The EGR method can be used with DLN as well as diffusion combustors. Studies show that at a temperature of 1,700° C., the lowest level of NOx concentration is obtained in the diffusion type combustor when the recirculation ratio is increased to about 35%.

Another item of interest in terms of flexibility of large gas turbines is the ability to run at a part load with maximum possible efficiency and full emissions compliance. A gas turbine is said to run at full load at given site ambient conditions when two conditions are satisfied: the gas turbine inlet guide vanes are at their normal fully open position; and the gas turbine is fired to its rated firing temperature based on its normal full load control curve.

The term “base load” typically applies to gas turbine full load at a specific site ambient condition, e.g., ISO conditions of 59° F. (15° C.), 60% relative humidity and 14.696 psia (1 atmosphere). A gas turbine is said to run at “part load” when its power output is less than it would be if it were running at full load at a given site ambient conditions.

For maximum combined cycle efficiency, gas turbine part load is controlled first by closing the inlet guide vanes (IGVs) and reducing the airflow at the same firing temperature. This reduces cycle pressure ratio and increases the exhaust temperature for maximum contribution from the bottoming cycle (i.e., the steam turbine). When the exhaust temperature reaches a certain limit (commonly known as the exhaust isotherm, typically around 1,200° F.), the gas turbine controller starts reducing the fuel flow, and consequently the firing temperature, while keeping the exhaust temperature at its maximum value. Once the IGVs reach their fully closed position (i.e., minimum airflow), further reduction in output is achieved by reducing the fuel flow, and exhaust temperature starts going down, with further detrimental impact on the contribution of the bottoming cycle.

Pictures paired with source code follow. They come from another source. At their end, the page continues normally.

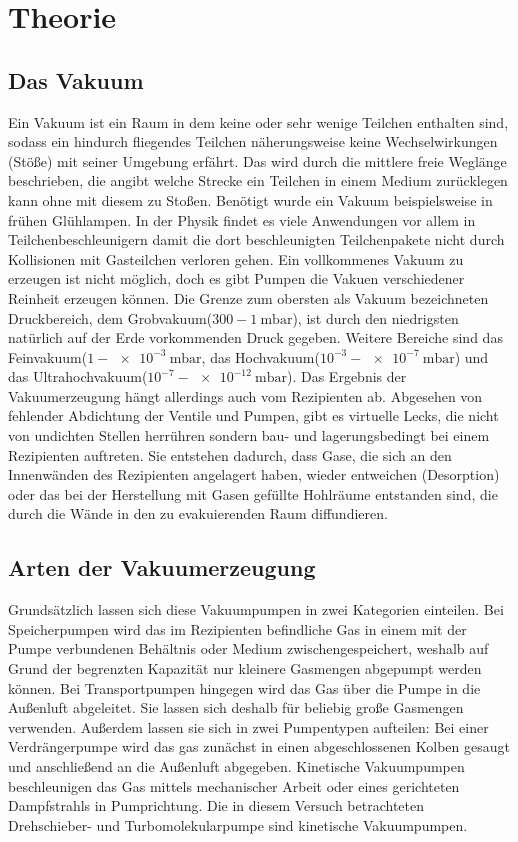 
\section{Theorie}
\label{sec:Theorie}

\subsection{Das Vakuum}

Ein Vakuum ist ein Raum in dem keine oder sehr wenige Teilchen enthalten sind, sodass ein hindurch fliegendes Teilchen näherungsweise keine Wechselwirkungen (Stöße) mit seiner Umgebung erfährt. Das wird durch die mittlere freie Weglänge beschrieben, die angibt welche Strecke ein Teilchen in einem Medium zurücklegen kann ohne mit diesem zu Stoßen. Benötigt wurde ein Vakuum beispielsweise in frühen Glühlampen. In der Physik findet es viele Anwendungen vor allem in Teilchenbeschleunigern damit die dort beschleunigten Teilchenpakete nicht durch Kollisionen mit Gasteilchen verloren gehen.
Ein vollkommenes Vakuum zu erzeugen ist nicht möglich, doch es gibt Pumpen die Vakuen verschiedener Reinheit erzeugen können. Die Grenze zum obersten als Vakuum bezeichneten Druckbereich, dem Grobvakuum($300 - \SI{1}{\milli\bar}$), ist durch den niedrigsten natürlich auf der Erde vorkommenden Druck gegeben. Weitere Bereiche sind das Feinvakuum($1 - \SI{e-3}{\milli\bar}$, das Hochvakuum($10^{-3} - \SI{e-7}{\milli\bar}$) und das Ultrahochvakuum($10^{-7} - \SI{e-12}{\milli\bar}$). Das Ergebnis der Vakuumerzeugung hängt allerdings auch vom Rezipienten ab. Abgesehen von fehlender Abdichtung der Ventile und Pumpen, gibt es virtuelle Lecks, die nicht von undichten Stellen herrühren sondern bau- und lagerungsbedingt bei einem Rezipienten auftreten. Sie entstehen dadurch, dass Gase, die sich an den Innenwänden des Rezipienten angelagert haben, wieder entweichen (Desorption) oder das bei der Herstellung mit Gasen gefüllte Hohlräume entstanden sind, die durch die Wände in den zu evakuierenden Raum diffundieren.
\subsection{Arten der Vakuumerzeugung}

Grundsätzlich lassen sich diese Vakuumpumpen in zwei Kategorien einteilen.
Bei Speicherpumpen wird das im Rezipienten befindliche Gas in einem mit der Pumpe verbundenen Behältnis oder Medium zwischengespeichert, weshalb auf Grund der begrenzten Kapazität nur kleinere Gasmengen abgepumpt werden können.
Bei Transportpumpen hingegen wird das Gas über die Pumpe in die Außenluft abgeleitet. Sie lassen sich deshalb für beliebig große Gasmengen verwenden.\cite{Jena} 
Außerdem lassen sie sich in zwei Pumpentypen aufteilen:\newline
Bei einer Verdrängerpumpe wird das gas zunächst in einen abgeschlossenen Kolben gesaugt und anschließend an die Außenluft abgegeben.\newline
Kinetische Vakuumpumpen beschleunigen das Gas mittels mechanischer Arbeit oder eines gerichteten Dampfstrahls in Pumprichtung\cite{Pfeiffer}.
Die in diesem Versuch betrachteten Drehschieber- und Turbomolekularpumpe sind kinetische Vakuumpumpen.

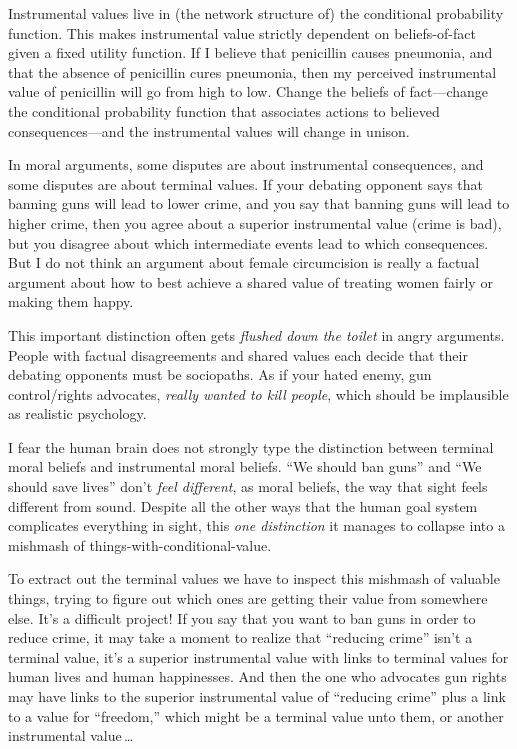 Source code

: {{
 Instrumental values live in (the network structure of) the
conditional probability function. This makes instrumental value
strictly dependent on beliefs-of-fact given a fixed utility function.
If I believe that penicillin causes pneumonia, and that the absence of
penicillin cures pneumonia, then my perceived instrumental value of
penicillin will go from high to low. Change the beliefs of
fact---change the conditional probability function that associates
actions to believed consequences---and the instrumental values will
change in unison.}

{
 In moral arguments, some disputes are about instrumental
consequences, and some disputes are about terminal values. If your
debating opponent says that banning guns will lead to lower crime, and
you say that banning guns will lead to higher crime, then you agree
about a superior instrumental value (crime is bad), but you disagree
about which intermediate events lead to which consequences. But I do
not think an argument about female circumcision is really a factual
argument about how to best achieve a shared value of treating women
fairly or making them happy.}

{
 This important distinction often gets \textit{flushed down the
toilet} in angry arguments. People with factual disagreements and
shared values each decide that their debating opponents must be
sociopaths. As if your hated enemy, gun control/rights advocates,
\textit{really wanted to kill people}, which should be implausible as
realistic psychology.}

{
 I fear the human brain does not strongly type the distinction
between terminal moral beliefs and instrumental moral beliefs.
``We should ban guns'' and
``We should save lives''
don't \textit{feel different}, as moral beliefs, the
way that sight feels different from sound. Despite all the other ways
that the human goal system complicates everything in sight, this
\textit{one distinction} it manages to collapse into a mishmash of
things-with-conditional-value.}

{
 To extract out the terminal values we have to inspect this
mishmash of valuable things, trying to figure out which ones are
getting their value from somewhere else. It's a
difficult project! If you say that you want to ban guns in order to
reduce crime, it may take a moment to realize that
``reducing crime''
isn't a terminal value, it's a superior
instrumental value with links to terminal values for human lives and
human happinesses. And then the one who advocates gun rights may have
links to the superior instrumental value of ``reducing
crime'' plus a link to a value for
``freedom,'' which might be a
terminal value unto them, or another instrumental value\,\ldots}

}
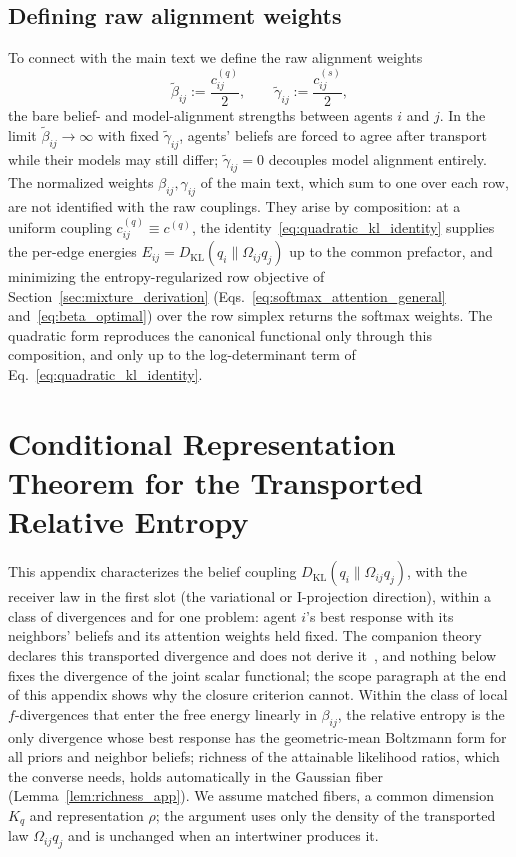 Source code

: \subsection{Defining raw alignment weights}
\label{sec:raw_alignment_weights}
To connect with the main text we define the raw alignment weights
\begin{equation}
\tilde\beta_{ij}:=\frac{c^{(q)}_{ij}}{2},
\qquad
\tilde\gamma_{ij}:=\frac{c^{(s)}_{ij}}{2},
\end{equation}
the bare belief- and model-alignment strengths between agents $i$ and $j$. In the limit $\tilde\beta_{ij} \to \infty$ with fixed $\tilde\gamma_{ij}$, agents' beliefs are forced to agree after transport while their models may still differ; $\tilde\gamma_{ij} = 0$ decouples model alignment entirely. The normalized weights $\beta_{ij}, \gamma_{ij}$ of the main text, which sum to one over each row, are not identified with the raw couplings. They arise by composition: at a uniform coupling $c^{(q)}_{ij} \equiv c^{(q)}$, the identity~\eqref{eq:quadratic_kl_identity} supplies the per-edge energies $E_{ij} = D_{\mathrm{KL}}(q_i \| \Omega_{ij}q_j)$ up to the common prefactor, and minimizing the entropy-regularized row objective of Section~\ref{sec:mixture_derivation} (Eqs.~\eqref{eq:softmax_attention_general} and~\eqref{eq:beta_optimal}) over the row simplex returns the softmax weights. The quadratic form reproduces the canonical functional only through this composition, and only up to the log-determinant term of Eq.~\eqref{eq:quadratic_kl_identity}.

\section{Conditional Representation Theorem for the Transported Relative Entropy}
\label{app:conditional_representation}

This appendix characterizes the belief coupling $D_{\mathrm{KL}}(q_i\|\Omega_{ij}q_j)$, with the receiver law in the first slot (the variational or I-projection direction), within a class of divergences and for one problem: agent $i$'s best response with its neighbors' beliefs and its attention weights held fixed. The companion theory declares this transported divergence and does not derive it~\cite[Chs.~6 and~12]{DennisGaugeVFE2026}, and nothing below fixes the divergence of the joint scalar functional; the scope paragraph at the end of this appendix shows why the closure criterion cannot. Within the class of local $f$-divergences that enter the free energy linearly in $\beta_{ij}$, the relative entropy is the only divergence whose best response has the geometric-mean Boltzmann form for all priors and neighbor beliefs; richness of the attainable likelihood ratios, which the converse needs, holds automatically in the Gaussian fiber (Lemma~\ref{lem:richness_app}). We assume matched fibers, a common dimension $K_q$ and representation $\rho$; the argument uses only the density of the transported law $\Omega_{ij}q_j$ and is unchanged when an intertwiner produces it.

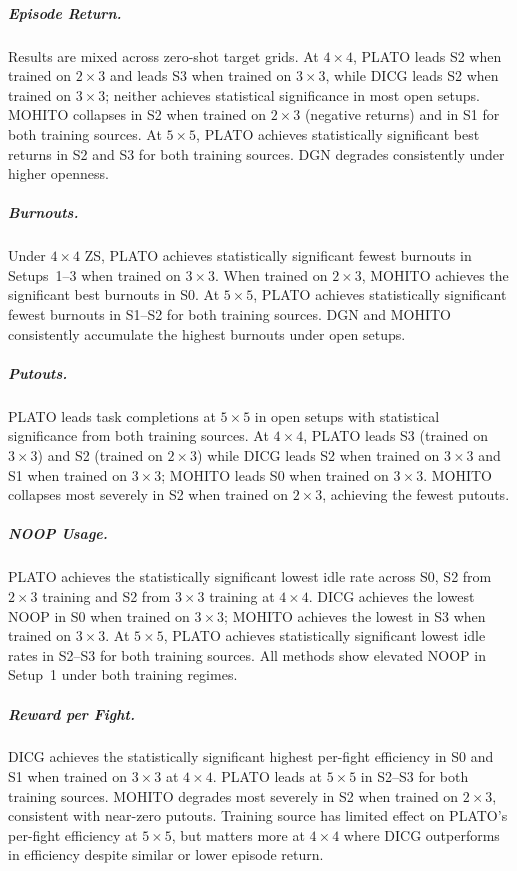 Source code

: \subparagraph{Episode Return.}
Results are mixed across zero-shot target grids. At $4\times 4$, PLATO leads S2 when trained on $2\times 3$ and leads S3 when trained on $3\times 3$, while DICG leads S2 when trained on $3\times 3$; neither achieves statistical significance in most open setups. MOHITO collapses in S2 when trained on $2\times 3$ (negative returns) and in S1 for both training sources. At $5\times 5$, PLATO achieves statistically significant best returns in S2 and S3 for both training sources. DGN degrades consistently under higher openness.

\subparagraph{Burnouts.}
Under $4\times 4$ ZS, PLATO achieves statistically significant fewest burnouts in Setups~1--3 when trained on $3\times 3$. When trained on $2\times 3$, MOHITO achieves the significant best burnouts in S0. At $5\times 5$, PLATO achieves statistically significant fewest burnouts in S1--S2 for both training sources. DGN and MOHITO consistently accumulate the highest burnouts under open setups.

\subparagraph{Putouts.}
PLATO leads task completions at $5\times 5$ in open setups with statistical significance from both training sources. At $4\times 4$, PLATO leads S3 (trained on $3\times 3$) and S2 (trained on $2\times 3$) while DICG leads S2 when trained on $3\times 3$ and S1 when trained on $3\times 3$; MOHITO leads S0 when trained on $3\times 3$. MOHITO collapses most severely in S2 when trained on $2\times 3$, achieving the fewest putouts.

\subparagraph{NOOP Usage.}
PLATO achieves the statistically significant lowest idle rate across S0, S2 from $2\times 3$ training and S2 from $3\times 3$ training at $4\times 4$. DICG achieves the lowest NOOP in S0 when trained on $3\times 3$; MOHITO achieves the lowest in S3 when trained on $3\times 3$. At $5\times 5$, PLATO achieves statistically significant lowest idle rates in S2--S3 for both training sources. All methods show elevated NOOP in Setup~1 under both training regimes.

\subparagraph{Reward per Fight.}
DICG achieves the statistically significant highest per-fight efficiency in S0 and S1 when trained on $3\times 3$ at $4\times 4$. PLATO leads at $5\times 5$ in S2--S3 for both training sources. MOHITO degrades most severely in S2 when trained on $2\times 3$, consistent with near-zero putouts. Training source has limited effect on PLATO's per-fight efficiency at $5\times 5$, but matters more at $4\times 4$ where DICG outperforms in efficiency despite similar or lower episode return.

With multiple gas turbine plants such as 2×1 (two GTs with two HRSGs and one steam turbine, ST) one can turn one GT off to achieve 50% or lower plant load with improved heat rate (compared to 1×1 plants). In general, GTCC plants with advanced gas turbines utilizing DLN combustors cannot be turned down below 30-40% load and still be emissions compliant. One exception is the sequential combustion gas turbines (also known as reheat gas turbines) with two combustors, which can turn down the second (downstream) combustor at low loads with better efficiency while maintaining emissions at allowable limits.

One possible method to reduce the GT output while maintaining the IGVs at their fully open position is to increase the temperature of the compressor airflow. This leads to reduced density and mass flow rate and has a similar effect on the GT as if it were operating on a hot day. It can be shown that at the same level of part load (i.e., same megawatt output), this method results in a better CC heat rate while also helping to reduce the emissions. There are several ways to accomplish this effect, as described in e.g., U.S. Pat. No. 7,305,831, which is hereby incorporated by reference in this disclosure.

SUMMARY OF THE INVENTION

An object of the present disclosure is to optimally limit NOx emissions over a range of plant loading conditions. Two different classes of gas turbines are operated in a combined cycle configuration for concurrent optimized control of NOx emissions and plant load. One gas turbine advantageously is an F, G, H or J class heavy-duty industrial machine with very high TIT (up to 1,700° C.) and commensurate airflow to achieve 300 MW or higher power output (henceforth, HDGT for Heavy Duty Gas Turbine). The other gas turbine advantageously is a smaller gas turbine. Ideally, the smaller gas turbine is an aero-derivative GT such as General Electric's LMS100™. The invention also can be applied to other gas turbines, preferably wherein a smaller GT has a power output and airflow about one third of that of the larger HDGT.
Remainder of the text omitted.